En ik dwaalde weg naar:
Tsjechovs geweer
[p.59, Schrijven is schrappen, Hans Hogenkamp]
Een andere veelgehoorde uitspraak over de functionaliteit van verhaalelementen is ‘het geweer van Tsjechov’. Letterlijk heeft Tsjechov hierover geschreven: ‘Als er in het derde bedrijf een geweer afgaat, dan tone men dit in het eerste bedrijf.’
In feite is dit een omkering van Hermans’ uitspraak over de mus1. Hermans doelt op een verhaalelement dat niet zonder gevolg blijft, terwijl Tsjechov het heeft over een gevolg dat eerst aangekondigd moet worden. Overigens wordt de uitspraak van Tsjechov maar al te vaak foutief weergegeven; hij zou dan gezegd hebben dat wanneer er in het eerste bedrijf een geweer aan de muur hangt, dit in het derde bedrijf af moet gaan. In werkelijkheid deed Tsjechov dus de omgekeerde bewering.
Waarbij ik me dan afvraag wie de uitspraak van Tsjechov verkeerd heeft begrepen:
- De schrijver Haruki Murakami?
- Het fictieve personage Tamaru?
- Of misschien toch Hans Hogenkamp zelf?
Wat me nieuwsgierig maakt naar het werk van Anton Tsjechov.

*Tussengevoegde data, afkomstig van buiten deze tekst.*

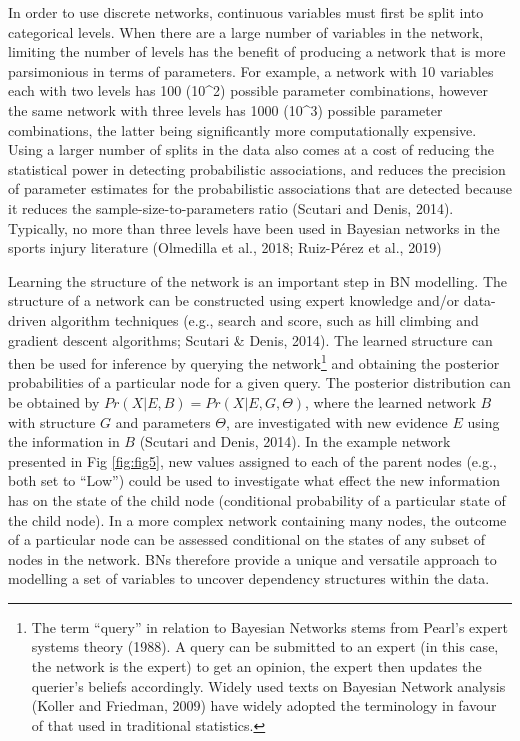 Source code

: \documentclass[
  english,
  man]{apa6}
\begin{document}
In order to use discrete networks, continuous variables must first be split into categorical levels.
When there are a large number of variables in the network, limiting the number of levels has the benefit of producing a network that is more parsimonious in terms of parameters. For example, a network with 10 variables each with two levels has 100 (10\^{}2) possible parameter combinations, however the same network with three levels has 1000 (10\^{}3) possible parameter combinations, the latter being significantly more computationally expensive. Using a larger number of splits in the data also comes at a cost of reducing the statistical power in detecting probabilistic associations, and reduces the precision of parameter estimates for the probabilistic associations that are detected because it reduces the sample-size-to-parameters ratio (Scutari and Denis, 2014). Typically, no more than three levels have been used in Bayesian networks in the sports injury literature (Olmedilla et al., 2018; Ruiz-Pérez et al., 2019)

Learning the structure of the network is an important step in BN modelling. The structure of a network can be constructed using expert knowledge and/or data-driven algorithm techniques (e.g., search and score, such as hill climbing and gradient descent algorithms; Scutari \& Denis, 2014).
The learned structure can then be used for inference by querying the network\footnote{The term ``query'' in relation to Bayesian Networks stems from Pearl's expert systems theory (1988). A query can be submitted to an expert (in this case, the network is the expert) to get an opinion, the expert then updates the querier's beliefs accordingly. Widely used texts on Bayesian Network analysis (Koller and Friedman, 2009) have widely adopted the terminology in favour of that used in traditional statistics.} and obtaining the posterior probabilities of a particular node for a given query.
The posterior distribution can be obtained by \(Pr(X|E,B) = Pr(X|E,G,\Theta)\), where the learned network \(B\) with structure \(G\) and parameters \(\Theta\), are investigated with new evidence \(E\) using the information in \(B\) (Scutari and Denis, 2014).
In the example network presented in Fig \ref{fig:fig5}, new values assigned to each of the parent nodes (e.g., both set to ``Low'') could be used to investigate what effect the new information has on the state of the child node (conditional probability of a particular state of the child node).
In a more complex network containing many nodes, the outcome of a particular node can be assessed conditional on the states of any subset of nodes in the network.
BNs therefore provide a unique and versatile approach to modelling a set of variables to uncover dependency structures within the data.
\end{document}
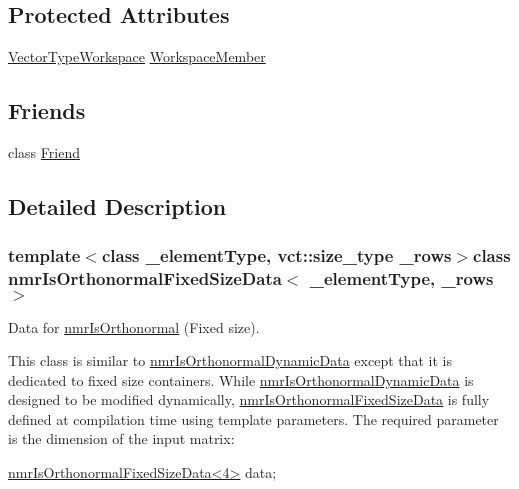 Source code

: \subsection*{Protected Attributes}
\begin{DoxyCompactItemize}
\item 
\hyperlink{classnmr_is_orthonormal_fixed_size_data_a9c2423d8da4e6400b83e1425454bbbe3}{Vector\+Type\+Workspace} \hyperlink{classnmr_is_orthonormal_fixed_size_data_a482c2819e75c1c6fe359e7b22b6d1a63}{Workspace\+Member}
\end{DoxyCompactItemize}
\subsection*{Friends}
\begin{DoxyCompactItemize}
\item 
class \hyperlink{classnmr_is_orthonormal_fixed_size_data_a7f8321d57e81bc613d5dbef3410ba70e}{Friend}
\end{DoxyCompactItemize}


\subsection{Detailed Description}
\subsubsection*{template$<$class \+\_\+element\+Type, vct\+::size\+\_\+type \+\_\+rows$>$class nmr\+Is\+Orthonormal\+Fixed\+Size\+Data$<$ \+\_\+element\+Type, \+\_\+rows $>$}

Data for \hyperlink{nmr_is_orthonormal_8h_acf0ff1e2dbe0c988db04d9db1e2e7697}{nmr\+Is\+Orthonormal} (Fixed size). 

This class is similar to \hyperlink{classnmr_is_orthonormal_dynamic_data}{nmr\+Is\+Orthonormal\+Dynamic\+Data} except that it is dedicated to fixed size containers. While \hyperlink{classnmr_is_orthonormal_dynamic_data}{nmr\+Is\+Orthonormal\+Dynamic\+Data} is designed to be modified dynamically, \hyperlink{classnmr_is_orthonormal_fixed_size_data}{nmr\+Is\+Orthonormal\+Fixed\+Size\+Data} is fully defined at compilation time using template parameters. The required parameter is the dimension of the input matrix\+: 
\begin{DoxyCode}
\hyperlink{classnmr_is_orthonormal_fixed_size_data}{nmrIsOrthonormalFixedSizeData<4>} data;
\end{DoxyCode}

Ik doorzoek heel mijn boekenkast omdat ik niet los kan komen van het idee dat ik iets van Tsjechov in bezit heb, maar het is tevergeefs. Wel zie ik de twee delen biografie over Willem Frederik Hermans staan die ik eigenlijk al heel lang binnenkort wil lezen. Zal ik? Dan valt me op dat naast de biografie het boek door Karel van het Reve over de Geschiedenis van de Russische literatuur staat. Ondertitel: Van Vladimir de Heilige tot Anton Tsjechov. Ik blader naar het hoofdstuk dat geheel aan hem gewijd is. Niets over een geweer.
Het hoofdstuk (en tevens het boek) sluit als volgt af:
Niemand is zo aardig voor zijn helden als Tsjechov. Niemand ontneemt ze zo meedogenloos alle mogelijkheden tot geluk.

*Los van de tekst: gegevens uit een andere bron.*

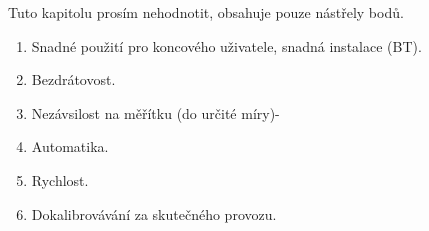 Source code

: Tuto kapitolu prosím nehodnotit, obsahuje pouze nástřely bodů.

\begin{enumerate}
	\item Snadné použití pro koncového uživatele, snadná instalace (BT).
	\item Bezdrátovost.
	\item Nezávsilost na měřítku (do určité míry)-
	\item Automatika.
	\item Rychlost.
	\item Dokalibrovávání za skutečného provozu.
\end{enumerate}
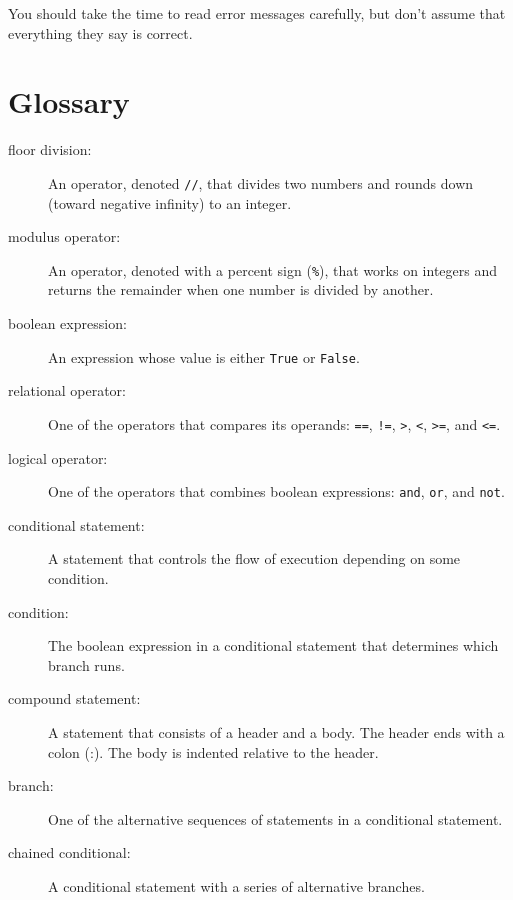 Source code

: \documentclass[10pt]{book}
\begin{document}
You should take the time to read error messages carefully, but don't
assume that everything they say is correct.


\section{Glossary}

\begin{description}

\item[floor division:] An operator, denoted {\tt //}, that divides two
  numbers and rounds down (toward negative infinity) to an integer.

\item[modulus operator:]  An operator, denoted with a percent sign
({\tt \%}), that works on integers and returns the remainder when one
number is divided by another.

\item[boolean expression:]  An expression whose value is either
{\tt True} or {\tt False}.

\item[relational operator:] One of the operators that compares
its operands: {\tt ==}, {\tt !=}, {\tt >}, {\tt <}, {\tt >=}, and {\tt <=}.

\item[logical operator:] One of the operators that combines boolean
expressions: {\tt and}, {\tt or}, and {\tt not}.

\item[conditional statement:]  A statement that controls the flow of
execution depending on some condition.

\item[condition:] The boolean expression in a conditional statement
that determines which branch runs.

\item[compound statement:]  A statement that consists of a header
and a body.  The header ends with a colon (:).  The body is indented
relative to the header.

\item[branch:] One of the alternative sequences of statements in
a conditional statement.

\item[chained conditional:]  A conditional statement with a series
of alternative branches.


\end{description}
\end{document}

[p.449, Geschiedenis van de Russische literatuur, Karel van het Reve]
En ik baal nog meer dat ik niets van Tsjechov in huis heb.
Langzaam dwaal ik zodoende weer terug naar 1q84 en lees verder:
“So you’re thinking you’d rather not hand me a pistol.”
[p.407, 1q84, Haruki Murakami]
“They’re dangerous. And illegal. And Chekhov is a writer you can trust.”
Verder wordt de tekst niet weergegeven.